With the second half of this baseball season upon us, let’s be ready to profit as much as possible. Top Sportsbooks release their baseball betting odds every day. While the options are always there, you’ll be the one who decides what to bet on. But there is also help for you. Here is advice to help you make the right choices when you visit the online sports betting sites.
There are certain facts that make betting on baseball different from betting on other sports. One fact is the length of the season: 162 games. In a different sport with fewer games, it may be more beneficial to rigidize a conception of who a team is, what a team’s identity is, whether it looks good or not.
But in baseball, teams have more time to figure things out. A good example is the 2017 Dodgers. To start the season, they were struggling to hit against left-handed pitchers. This struggle represented a continuation of their 2016 season in which they likewise had significant problems when facing southpaws.
However, as evident in their dramatic uptick in OPS against southpaws, their lineup turned a weakness into a strength. Overtime, they became reliable when facing left-handed pitchers. That year’s Dodger squad shows that you will be punished for forming prejudices early in the season.
I get that it’s tempting to create formulae like: fade the Dodgers against lefties or, this season, back the White Sox against lefties. These formulae would make betting a simpler process. But, in a long season, you have to be ready to adjust your conception of different teams. So my first piece of advice is to be flexible.
This piece of advice follows from the first: be careful with stats. Season-long stats reflect how a team or individual has performed in the entirety of the season. The thing is, what happened to a given team in April may not be relevant to evaluating that team in July. Instead of looking at season-long stats, I recommend taking an extra step and looking at stats from a certain range of days that is more recent.

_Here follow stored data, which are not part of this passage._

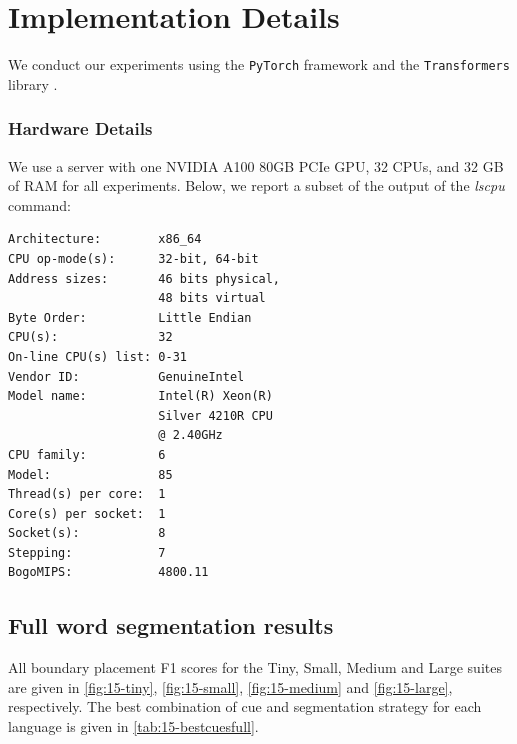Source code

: \chapter{Implementation Details}\label{app:implementation}

We conduct our experiments using the \texttt{PyTorch} framework \citep{paszke-etal-2019-pytorch} and the \texttt{Transformers} library \citep{wolf-etal-2020-transformers}.

\subsection{Hardware Details}

We use a server with one NVIDIA A100 80GB PCIe GPU, 32 CPUs, and 32 GB of RAM for all experiments. Below, we report a subset of the output of the \emph{lscpu} command:

\begin{tcolorbox}[left=5pt,right=5pt,top=5pt,bottom=5pt]
\small
\begin{verbatim}
Architecture:        x86_64
CPU op-mode(s):      32-bit, 64-bit
Address sizes:       46 bits physical, 
                     48 bits virtual
Byte Order:          Little Endian
CPU(s):              32
On-line CPU(s) list: 0-31
Vendor ID:           GenuineIntel
Model name:          Intel(R) Xeon(R)
                     Silver 4210R CPU
                     @ 2.40GHz
CPU family:          6
Model:               85
Thread(s) per core:  1
Core(s) per socket:  1
Socket(s):           8
Stepping:            7
BogoMIPS:            4800.11
\end{verbatim}
\end{tcolorbox}

\section{Full word segmentation results}\label{app:fullsegresults}

All boundary placement F1 scores for the Tiny, Small, Medium and Large suites are given in \cref{fig:15-tiny}, \cref{fig:15-small}, \cref{fig:15-medium} and \cref{fig:15-large}, respectively. The best combination of cue and segmentation strategy for each language is given in \cref{tab:15-bestcuesfull}.


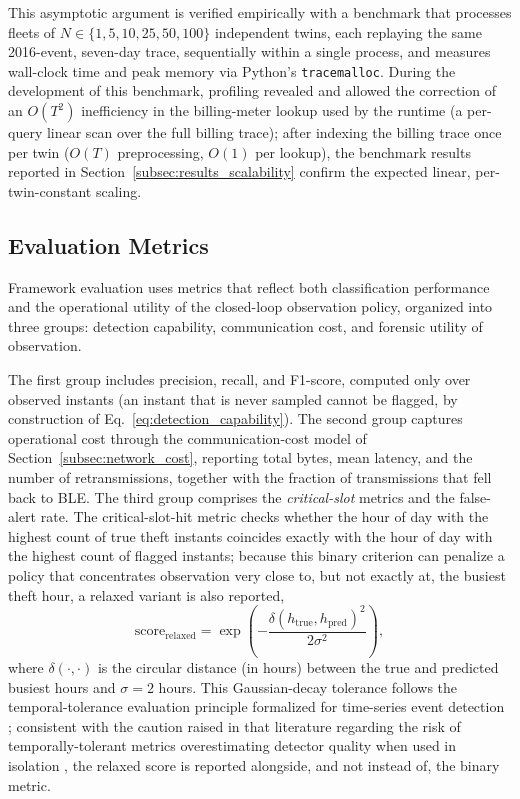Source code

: \documentclass{ieeeaccess}
\begin{document}
This asymptotic argument is verified empirically with a benchmark that processes fleets of $N \in \{1, 5, 10, 25, 50, 100\}$ independent twins, each replaying the same 2016-event, seven-day trace, sequentially within a single process, and measures wall-clock time and peak memory via Python's \texttt{tracemalloc}. During the development of this benchmark, profiling revealed and allowed the correction of an $O(T^2)$ inefficiency in the billing-meter lookup used by the runtime (a per-query linear scan over the full billing trace); after indexing the billing trace once per twin ($O(T)$ preprocessing, $O(1)$ per lookup), the benchmark results reported in Section~\ref{subsec:results_scalability} confirm the expected linear, per-twin-constant scaling.

\subsection{Evaluation Metrics}
\label{subsec:metrics}
Framework evaluation uses metrics that reflect both classification performance and the operational utility of the closed-loop observation policy, organized into three groups: detection capability, communication cost, and forensic utility of observation.

The first group includes precision, recall, and F1-score, computed only over observed instants (an instant that is never sampled cannot be flagged, by construction of Eq.~\eqref{eq:detection_capability}). The second group captures operational cost through the communication-cost model of Section~\ref{subsec:network_cost}, reporting total bytes, mean latency, and the number of retransmissions, together with the fraction of transmissions that fell back to BLE. The third group comprises the \textit{critical-slot} metrics and the false-alert rate. The critical-slot-hit metric checks whether the hour of day with the highest count of true theft instants coincides exactly with the hour of day with the highest count of flagged instants; because this binary criterion can penalize a policy that concentrates observation very close to, but not exactly at, the busiest theft hour, a relaxed variant is also reported,
\begin{equation}
\text{score}_{\text{relaxed}} = \exp\!\left(-\frac{\delta(h_{\text{true}}, h_{\text{pred}})^2}{2\sigma^2}\right),
\label{eq:relaxed_critical_slot}
\end{equation}
where $\delta(\cdot,\cdot)$ is the circular distance (in hours) between the true and predicted busiest hours and $\sigma = 2$ hours. This Gaussian-decay tolerance follows the temporal-tolerance evaluation principle formalized for time-series event detection \cite{b36,b37}; consistent with the caution raised in that literature regarding the risk of temporally-tolerant metrics overestimating detector quality when used in isolation \cite{b37}, the relaxed score is reported alongside, and not instead of, the binary metric.
\end{document}
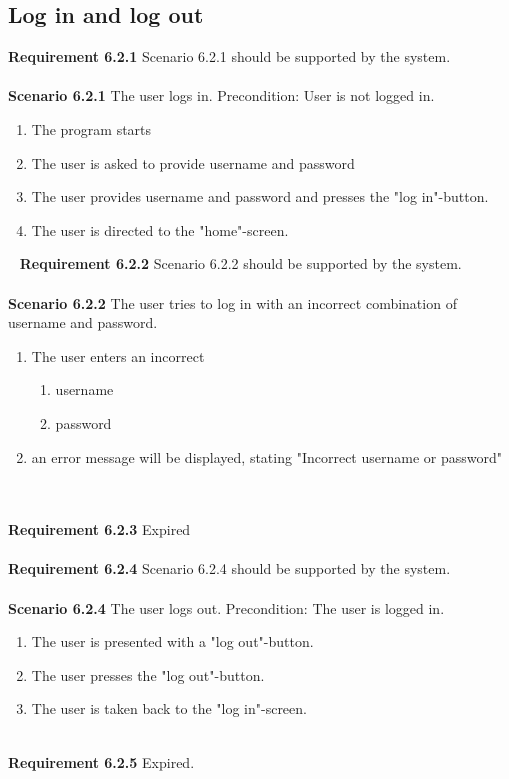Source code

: \documentclass{article}
\begin{document}
\subsection{Log in and log out}
\textbf{Requirement 6.2.1} Scenario 6.2.1 should be supported by the system.
\\ \\
\textbf{Scenario 6.2.1} The user logs in. Precondition: User is not logged in. 
\begin{enumerate}
    \item The program starts
    \item The user is asked to provide username and password
    \item The user provides username and password and presses the "log in"-button.
    \item The user is directed to the "home"-screen.
\end{enumerate}
\mbox{}\
\textbf{Requirement 6.2.2} Scenario 6.2.2 should be supported by the system.
\\ \\
\textbf{Scenario 6.2.2} The user tries to log in with an incorrect combination of username and password.
\begin{enumerate}
    \item The user enters an incorrect
    \begin{enumerate}[label=(\alph*)]
        \item username
        \item password
    \end{enumerate}
    \item an error message will be displayed, stating "Incorrect username or password"
\end{enumerate}
\mbox{}\\ \\
\textbf{Requirement 6.2.3} Expired
\\ \\
\textbf{Requirement 6.2.4} Scenario 6.2.4 should be supported by the system.
\\ \\
\textbf{Scenario 6.2.4} The user logs out. Precondition: The user is logged in.
\begin{enumerate}
    \item The user is presented with a "log out"-button.
    \item The user presses the "log out"-button.
    \item The user is taken back to the "log in"-screen.
\end{enumerate}
\mbox{}\\
\textbf{Requirement 6.2.5} Expired.
\end{document}
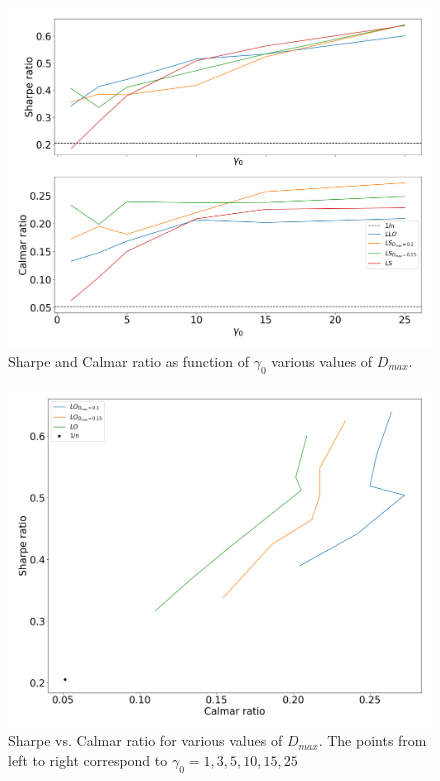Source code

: \begin{figure}[H]
    \centering
    \includegraphics[width=1\textwidth]{analysis/portfolio_exercise/images/mle/sharpe_frontier_ls.png}
    \caption[Sharpe and Calmar ratio as function of $\gamma_0$ various values of $D_{max}$]{Sharpe and Calmar ratio as function of $\gamma_0$ various values of $D_{max}$.}
    \label{fig:MPC_sharpe_frontier_ls}
\end{figure}

\begin{figure}[H]
    \centering
    \includegraphics[width=1\textwidth]{analysis/portfolio_exercise/images/mle/sharpe_calmar_lo.png}
    \caption[Sharpe vs. Calmar ratio for various values of $D_{max}$]{Sharpe vs. Calmar ratio for various values of $D_{max}$. The points from left to right correspond to $\gamma_0=1,3,5,10,15,25$}
    \label{fig:MPC_sharpe_calmar_ls}
\end{figure}

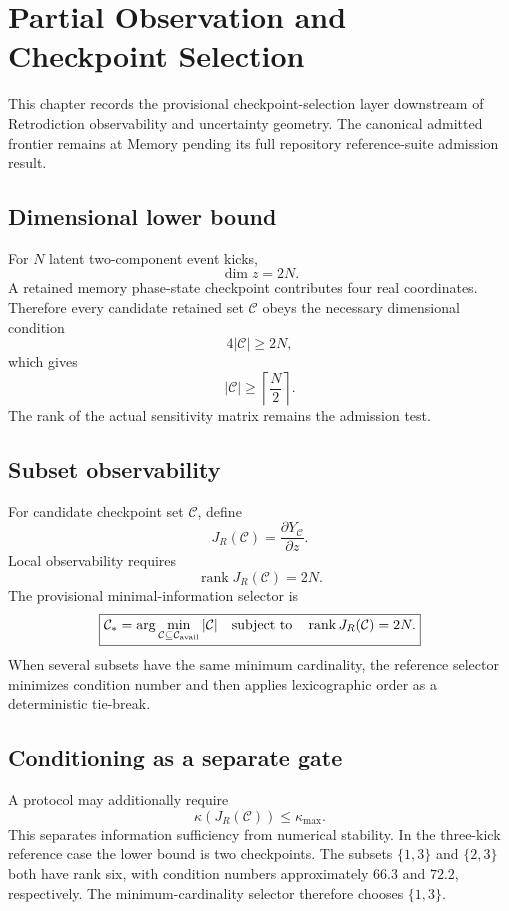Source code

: \documentclass[11pt]{book}
\begin{document}
\chapter{Partial Observation and Checkpoint Selection}

This chapter records the provisional checkpoint-selection layer downstream of Retrodiction observability and uncertainty geometry. The canonical admitted frontier remains at Memory pending its full repository reference-suite admission result.

\section{Dimensional lower bound}

For \(N\) latent two-component event kicks,
\[
\dim z=2N.
\]
A retained memory phase-state checkpoint contributes four real coordinates. Therefore every candidate retained set \(\mathcal C\) obeys the necessary dimensional condition
\[
4|\mathcal C|\ge2N,
\]
which gives
\[
\boxed{
|\mathcal C|\ge\left\lceil\frac{N}{2}\right\rceil.
}
\]
The rank of the actual sensitivity matrix remains the admission test.

\section{Subset observability}

For candidate checkpoint set \(\mathcal C\), define
\[
J_R(\mathcal C)
=\frac{\partial Y_{\mathcal C}}{\partial z}.
\]
Local observability requires
\[
\boxed{
\operatorname{rank}J_R(\mathcal C)=2N.
}
\]
The provisional minimal-information selector is
\[
\boxed{
\mathcal C_*
=\arg\min_{\mathcal C\subseteq\mathcal C_{\rm avail}}
|\mathcal C|
\quad\text{subject to}\quad
\operatorname{rank}J_R(\mathcal C)=2N.
}
\]
When several subsets have the same minimum cardinality, the reference selector minimizes condition number and then applies lexicographic order as a deterministic tie-break.

\section{Conditioning as a separate gate}

A protocol may additionally require
\[
\boxed{
\kappa\!\left(J_R(\mathcal C)\right)\le\kappa_{\max}.
}
\]
This separates information sufficiency from numerical stability. In the three-kick reference case the lower bound is two checkpoints. The subsets \(\{1,3\}\) and \(\{2,3\}\) both have rank six, with condition numbers approximately \(66.3\) and \(72.2\), respectively. The minimum-cardinality selector therefore chooses \(\{1,3\}\).
\end{document}
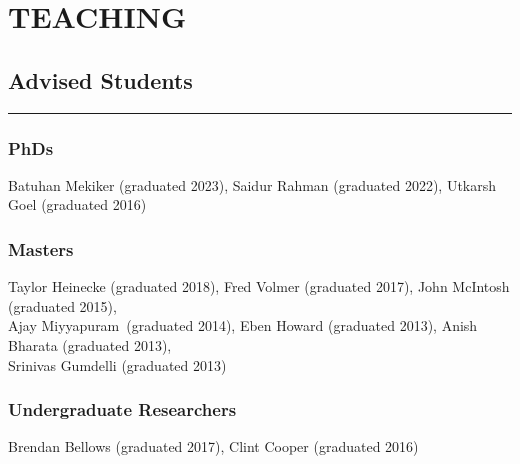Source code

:\section*{TEACHING}


%
%




\subsection*{Advised Students}
\hrule
\vspace{0.2cm}

\subsubsection*{PhDs}

Batuhan Mekiker (graduated 2023),
Saidur Rahman (graduated 2022),
Utkarsh Goel (graduated 2016)



\subsubsection*{Masters}
Taylor Heinecke (graduated 2018),
Fred Volmer (graduated 2017),
John McIntosh (graduated 2015), \\
Ajay Miyyapuram~(graduated 2014),
Eben Howard (graduated 2013),
Anish Bharata (graduated 2013), \\
Srinivas Gumdelli (graduated 2013)


\subsubsection*{Undergraduate Researchers}
Brendan Bellows (graduated 2017),
Clint Cooper (graduated 2016)



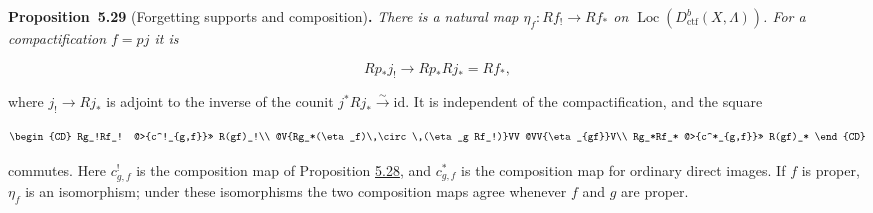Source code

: \documentclass[11pt]{article}
\newenvironment{bpstatement}[2]{\par\addvspace{0.6\baselineskip}\noindent\textbf{#1}#2\textbf{.}\enspace\ignorespaces}
  {\par\addvspace{0.4\baselineskip}}
\newenvironment{bpstatementit}[2]{\begin{bpstatement}{#1}{#2}\itshape\ignorespaces}{\end{bpstatement}}
\providecommand{\Loc}{}\renewcommand{\Loc}{\operatorname{Loc}}
\begin{document}
\label{bp499}%
\begin{bpstatementit}{Proposition~5.29}{ (Forgetting supports and composition)}
There is a natural map \(\eta_f:Rf_!\to Rf_*\) on \(\Loc(D^b_{\mathrm{ctf}}(X,\Lambda))\). For a compactification \(f=pj\) it is

\[
Rp_*j_!\longrightarrow Rp_*Rj_*=Rf_*,
\]

where \(j_!\to Rj_*\) is adjoint to the inverse of the counit \(j^*Rj_*\xrightarrow{\sim}\mathrm{id}\). It is independent of the compactification, and the square

\[
\begin{CD}
Rg_!Rf_! @>{c^!_{g,f}}>> R(gf)_!\\
@V{Rg_*(\eta_f)\,\circ\,(\eta_g Rf_!)}VV @VV{\eta_{gf}}V\\
Rg_*Rf_* @>{c^*_{g,f}}>> R(gf)_*
\end{CD}
\]

commutes. Here \(c^!_{g,f}\) is the composition map of Proposition \hyperref[bp496]{5.28}, and \(c^*_{g,f}\) is the composition map for ordinary direct images. If \(f\) is proper, \(\eta_f\) is an isomorphism; under these isomorphisms the two composition maps agree whenever \(f\) and \(g\) are proper.
\end{bpstatementit}
\end{document}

In such a long season, more recent stats will more accurately reflect a given team or player than season-long stats. One good example of a potentially misleading stat is ERA. A pitcher’s ERA — like Kyle Hendricks’s, for example — may be as high as it is because of early-season struggles. But Hendricks is performing well at the moment, so his current ERA is misleading in that, by being inflated by his early-season struggles, it makes him seem less desirable to back than he should be.
With your MLB picks in mind, I don’t recommend ever blindly betting on or for a team because of injuries. There may be good reasons why you should expect an injury to be meaningful to the outcome of a given game. But “that player is good” is rarely such a reason. Match-ups often matter more than player talent, so you’ll want to see how the replacement stacks up against the pitcher.
Besides, your bet should not have hinged in the first place on a single hitter when there are going to be eight other guys in the lineup. One case in which I find injuries to be very meaningful is in the case of starting pitchers. Sometimes, awful guys have to pitch because other starters in the rotation are injured. These injury-induced cases create a lot of promise for your Sports Betting. You’ll want to keep track of the injury situations at each team in order to find these situations and take advantage.
Finally, I recommend betting on the numbers, not the teams. When you are deciding which team or total to bet on, look at the MLB Odds before you decide what looks like a good bet. To understand why, understand that some of your bets will lose. Teams you like will lose. This is a part of betting in general: sometimes we will lose.
But if you don’t focus on finding betting value, on finding good numbers, then you create a lower margin of error for yourself in terms of staying within your self-prescribed bankroll because you’ll lose more money than you would have. So while value-hunting will still lead to some losses, you’ll lose less money and require fewer wins in order to generate a larger profit for yourself.